The corridor stretched long and silent beneath the dim glow of wall-mounted lamps, their light flickering softly against polished stone. Each step Sylva took echoed faintly, swallowed almost immediately by the stillness of the building.
This place felt different.
Not like the streets of Stonehaven.
Not like the battlefield.
This was order.
Control.
Power.
Knights stood guard at measured intervals along the hallway, their armor reflecting the dim light as they remained perfectly still. Not a single one spoke. Not a single one moved unnecessarily. Their presence alone was enough to tighten the air.
Sylva's gaze drifted across them briefly.
Disciplined.
Trained.
Ready.
…Not surprising.
This was where Kael stayed.
The center of command.
If something were to happen here, the entire southern capital would feel it.
Her footsteps didn't slow.
Neither did Johan's beside her.
They reached the end of the corridor.
A large wooden door stood before them—simple in appearance, yet heavy with presence.
Without hesitation, Johan pushed it open.
The door creaked.
And the room revealed itself.
—
The discussion room was quiet.
Too quiet.
A large table occupied the center, surrounded by chairs that had yet to be filled. Maps and documents were spread neatly across its surface, as if waiting for decisions that hadn't been made yet.
But they weren't alone.
Two people were already inside.
Sylva's eyes shifted first to the girl.
She wore dark blue armor.
The armor fit her frame cleanly, its structure light but reinforced, designed for mobility rather than brute force. It lacked the heavy intimidation of frontline knights, yet something about it carried a quiet authority.
But the girl herself—
Didn't match it.
She sat with her shoulders slightly drawn in, her posture small despite the armor she wore. Her fingers rested carefully on her lap, as if she was afraid of making even the smallest noise.

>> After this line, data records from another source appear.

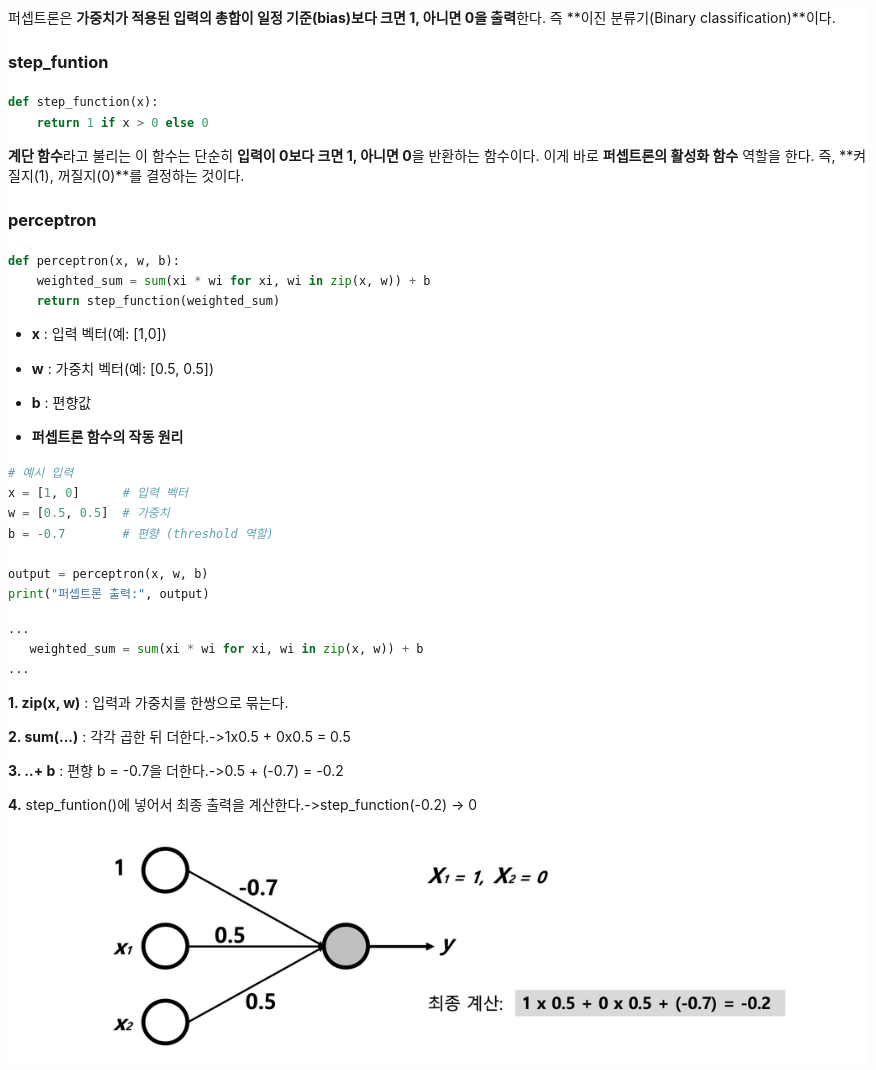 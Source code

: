  퍼셉트론은 **가중치가 적용된 입력의 총합이 일정 기준(bias)보다 크면 1, 아니면 0을 출력**한다. 즉 **이진 분류기(Binary classification)**이다.


 
### step_funtion

```py
def step_function(x):
    return 1 if x > 0 else 0
```

 **계단 함수**라고 불리는 이 함수는 단순히 **입력이 0보다 크면 1, 아니면 0**을 반환하는 함수이다. 이게 바로 **퍼셉트론의 활성화 함수** 역할을 한다. 즉, **켜질지(1), 꺼질지(0)**를 결정하는 것이다.

### perceptron

```py
def perceptron(x, w, b):
    weighted_sum = sum(xi * wi for xi, wi in zip(x, w)) + b
    return step_function(weighted_sum)
```

 - **x** : 입력 벡터(예: [1,0])
 - **w** : 가중치 벡터(예: [0.5, 0.5])
 - **b** : 편향값

 - **퍼셉트론 함수의 작동 원리**

 ```py
# 예시 입력
x = [1, 0]      # 입력 벡터
w = [0.5, 0.5]  # 가중치
b = -0.7        # 편향 (threshold 역할)

output = perceptron(x, w, b)
print("퍼셉트론 출력:", output)
```

```py
...
   weighted_sum = sum(xi * wi for xi, wi in zip(x, w)) + b
...
```

**1. zip(x, w)** : 입력과 가중치를 한쌍으로 묶는다.

**2. sum(...)** : 각각 곱한 뒤 더한다.->1x0.5 + 0x0.5 = 0.5

**3. ..+ b** : 편향 b = -0.7을 더한다.->0.5 + (-0.7) = -0.2

**4.** step_funtion()에 넣어서 최종 출력을 계산한다.->step_function(-0.2) → 0

![Alt text](/assets/DeepLearningImg/peceptronExample.png)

Her gaze flickered toward Sylva for a moment—
Then immediately dropped.
Shy.
Almost… out of place.
And yet—
She was here.
Inside this room.
That alone said enough.
Sylva didn't look away.
Then her attention shifted.
To the other one.
An elf.
Long silver hair flowed past her shoulders, smooth and untouched, catching the soft light like threads of moonlight. Her sharp red eyes were focused—not on them, but on the book floating in front of her.

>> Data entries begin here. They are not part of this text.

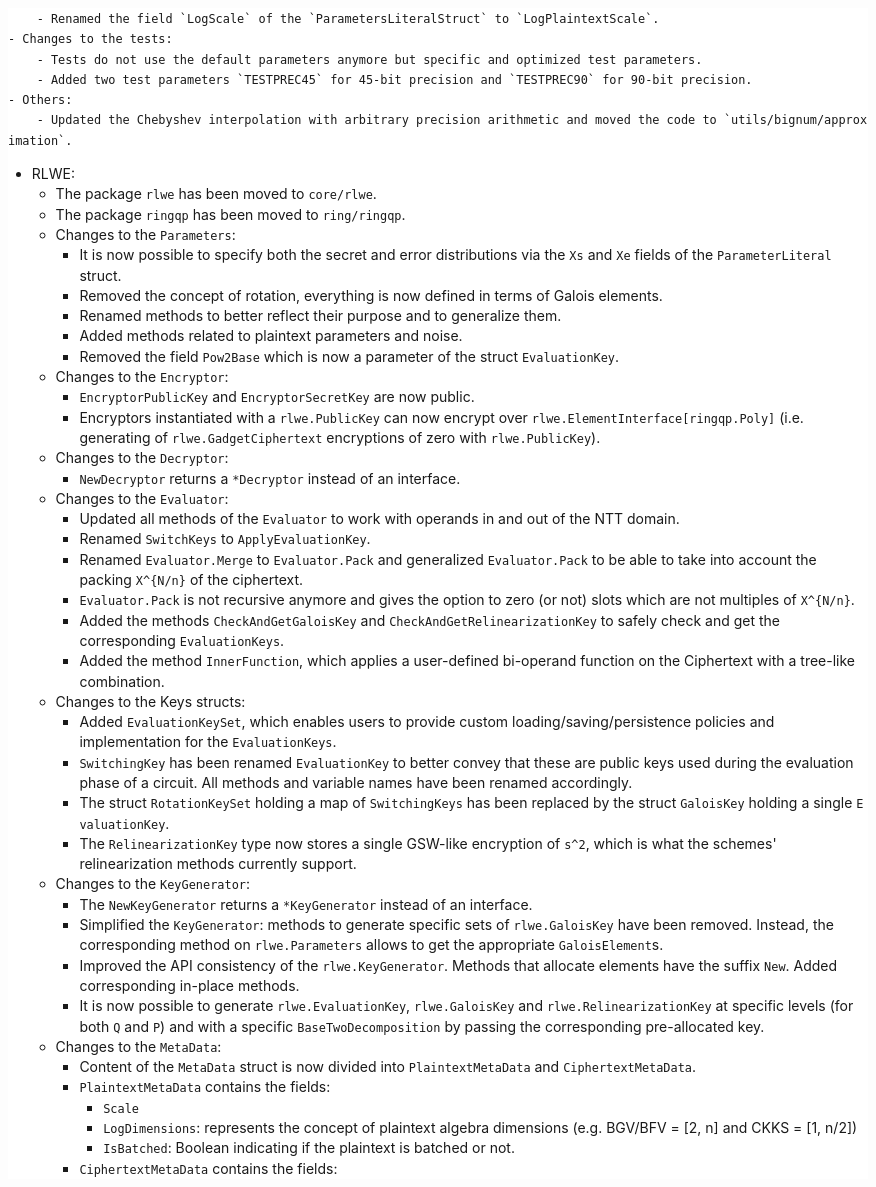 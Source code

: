         - Renamed the field `LogScale` of the `ParametersLiteralStruct` to `LogPlaintextScale`.
    - Changes to the tests:
        - Tests do not use the default parameters anymore but specific and optimized test parameters.
        - Added two test parameters `TESTPREC45` for 45-bit precision and `TESTPREC90` for 90-bit precision.
    - Others:
        - Updated the Chebyshev interpolation with arbitrary precision arithmetic and moved the code to `utils/bignum/approximation`.
- RLWE:
    - The package `rlwe` has been moved to `core/rlwe`.
    - The package `ringqp` has been moved to `ring/ringqp`.
    - Changes to the `Parameters`:
        - It is now possible to specify both the secret and error distributions via the `Xs` and `Xe` fields of the `ParameterLiteral` struct.
        - Removed the concept of rotation, everything is now defined in terms of Galois elements.
        - Renamed methods to better reflect their purpose and to generalize them.
        - Added methods related to plaintext parameters and noise.
        - Removed the field `Pow2Base` which is now a parameter of the struct `EvaluationKey`.
    - Changes to the `Encryptor`:
        - `EncryptorPublicKey` and `EncryptorSecretKey` are now public.
        - Encryptors instantiated with a `rlwe.PublicKey` can now encrypt over `rlwe.ElementInterface[ringqp.Poly]` (i.e. generating of `rlwe.GadgetCiphertext` encryptions of zero with `rlwe.PublicKey`).
    - Changes to the `Decryptor`:
        - `NewDecryptor` returns a `*Decryptor` instead of an interface.
    - Changes to the `Evaluator`:
        - Updated all methods of the `Evaluator` to work with operands in and out of the NTT domain.
        - Renamed `SwitchKeys` to `ApplyEvaluationKey`.
        - Renamed `Evaluator.Merge` to `Evaluator.Pack` and generalized `Evaluator.Pack` to be able to take into account the packing `X^{N/n}` of the ciphertext.
        - `Evaluator.Pack` is not recursive anymore and gives the option to zero (or not) slots which are not multiples of `X^{N/n}`.
        - Added the methods `CheckAndGetGaloisKey` and `CheckAndGetRelinearizationKey` to safely check and get the corresponding `EvaluationKeys`.
        - Added the method `InnerFunction`, which applies a user-defined bi-operand function on the Ciphertext with a tree-like combination.
    - Changes to the Keys structs:
        - Added `EvaluationKeySet`, which enables users to provide custom loading/saving/persistence policies and implementation for the `EvaluationKeys`.
        - `SwitchingKey` has been renamed `EvaluationKey` to better convey that these are public keys used during the evaluation phase of a circuit. All methods and variable names have been renamed accordingly.
        - The struct `RotationKeySet` holding a map of `SwitchingKeys` has been replaced by the struct `GaloisKey` holding a single `EvaluationKey`.
        - The `RelinearizationKey` type now stores a single GSW-like encryption of `s^2`, which is what the schemes' relinearization methods currently support.
    - Changes to the `KeyGenerator`:
        - The `NewKeyGenerator` returns a `*KeyGenerator` instead of an interface.
        - Simplified the `KeyGenerator`: methods to generate specific sets of `rlwe.GaloisKey` have been removed. Instead, the corresponding method on `rlwe.Parameters` allows to get the appropriate `GaloisElement`s.
        - Improved the API consistency of the `rlwe.KeyGenerator`. Methods that allocate elements have the suffix `New`. Added corresponding in-place methods.
        - It is now possible to generate `rlwe.EvaluationKey`, `rlwe.GaloisKey` and `rlwe.RelinearizationKey` at specific levels (for both `Q` and `P`) and with a specific `BaseTwoDecomposition` by passing the corresponding pre-allocated key.
    - Changes to the `MetaData`:
        - Content of the `MetaData` struct is now divided into `PlaintextMetaData` and `CiphertextMetaData`.
        - `PlaintextMetaData` contains the fields:
            - `Scale`
            - `LogDimensions`: represents the concept of plaintext algebra dimensions (e.g. BGV/BFV = [2, n] and CKKS = [1, n/2])
            - `IsBatched`: Boolean indicating if the plaintext is batched or not.
        - `CiphertextMetaData` contains the fields:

The book hovered in the air.
Pages turning on their own.
Not randomly.
Precisely.
Controlled by wind.
A faint current of air moved gently around it, lifting each page before flipping it with quiet accuracy.
She wasn't touching it.
Both of her hands were occupied.
One hand moved steadily across a sheet of paper, writing without pause. The sound of ink brushing against parchment was soft, but constant—like a rhythm she had long grown accustomed to.
The other hand held a porcelain cup.
Steam rose faintly from its surface.
Tea.
She took a slow sip without lifting her eyes from the page.
Not once.
Not even when the door opened.
Not even when Sylva and Johan entered.
Her focus didn't break.
Her breathing didn't change.
Her presence alone made one thing clear—
She was not someone who tolerated interruption.
And she didn't need to say it.
The room already understood.
—
Sylva and Johan stepped forward without a word and took the empty seats across from the two waiting figures. The chairs were arranged around a round table—wide, polished, and deliberately neutral, as if no single position held more weight than the others.
But that illusion didn't last long.
Kael entered a moment later.
He didn't announce himself.
He didn't need to.
The air shifted the instant he stepped inside.
He walked to the space between both sides of the table and sat down, placing himself directly at the center—between Sylva and Johan… and the two who had arrived before them.
Five people.
Only five.
Kael rested his hand lightly on the table.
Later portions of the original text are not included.